Problem to work on → From the line containing "These tuples may" to the final line of the entries, copy each line exactly. Pictures stay out.

Extracted data →
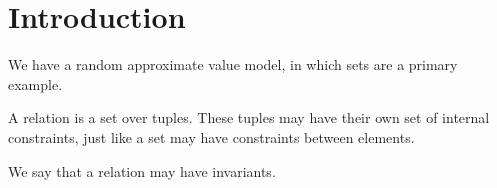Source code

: \documentclass[ ../main.tex]{subfiles}
\begin{document}
\section{Introduction}
We have a random approximate value model, in which sets are a primary example.

A relation is a set over tuples.
These tuples may have their own set of internal constraints, just like a set may have constraints between elements.

We say that a relation may have invariants.








\end{document}
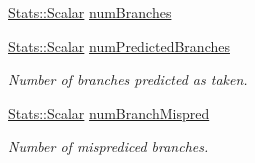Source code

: \begin{Indent}{\bf }\par
{\em \label{_amgrpd41d8cd98f00b204e9800998ecf8427e}
 }\begin{DoxyCompactItemize}
\item 
\hyperlink{classStats_1_1Scalar}{Stats::Scalar} \hyperlink{classBaseSimpleCPU_ac68cca0050062403dbc960ab2a97157a}{numBranches}
\item 
\hyperlink{classStats_1_1Scalar}{Stats::Scalar} \hyperlink{classBaseSimpleCPU_a5c4fac7ec4f7ba3135b78424a9500b2a}{numPredictedBranches}
\begin{DoxyCompactList}\small\item\em Number of branches predicted as taken. \item\end{DoxyCompactList}\item 
\hyperlink{classStats_1_1Scalar}{Stats::Scalar} \hyperlink{classBaseSimpleCPU_af91f54462991887406de8312ee71ba69}{numBranchMispred}
\begin{DoxyCompactList}\small\item\em Number of misprediced branches. \item\end{DoxyCompactList}\end{DoxyCompactItemize}
\end{Indent}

Task answer →
These tuples may have their own set of internal constraints, just like a set may have constraints between elements.

We say that a relation may have invariants.








\end{document}
Source code

: \begin{Indent}{\bf }\par
{\em \label{_amgrpd41d8cd98f00b204e9800998ecf8427e}
 }\begin{DoxyCompactItemize}
\item 
\hyperlink{classStats_1_1Scalar}{Stats::Scalar} \hyperlink{classBaseSimpleCPU_ac68cca0050062403dbc960ab2a97157a}{numBranches}
\item 
\hyperlink{classStats_1_1Scalar}{Stats::Scalar} \hyperlink{classBaseSimpleCPU_a5c4fac7ec4f7ba3135b78424a9500b2a}{numPredictedBranches}
\begin{DoxyCompactList}\small\item\em Number of branches predicted as taken. \item\end{DoxyCompactList}\item 
\hyperlink{classStats_1_1Scalar}{Stats::Scalar} \hyperlink{classBaseSimpleCPU_af91f54462991887406de8312ee71ba69}{numBranchMispred}
\begin{DoxyCompactList}\small\item\em Number of misprediced branches. \item\end{DoxyCompactList}\end{DoxyCompactItemize}
\end{Indent}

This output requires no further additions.